------ Material shown

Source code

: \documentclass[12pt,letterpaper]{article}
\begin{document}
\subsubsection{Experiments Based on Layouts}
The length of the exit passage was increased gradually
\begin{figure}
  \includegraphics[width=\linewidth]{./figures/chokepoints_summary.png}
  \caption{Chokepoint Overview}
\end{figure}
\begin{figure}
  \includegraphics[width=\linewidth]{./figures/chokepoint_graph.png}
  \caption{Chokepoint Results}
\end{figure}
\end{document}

------------

Copy every line in the data above that has the string "includegraphics" in it.

  \includegraphics[width=\linewidth]{./figures/chokepoints_summary.png}
  \includegraphics[width=\linewidth]{./figures/chokepoint_graph.png}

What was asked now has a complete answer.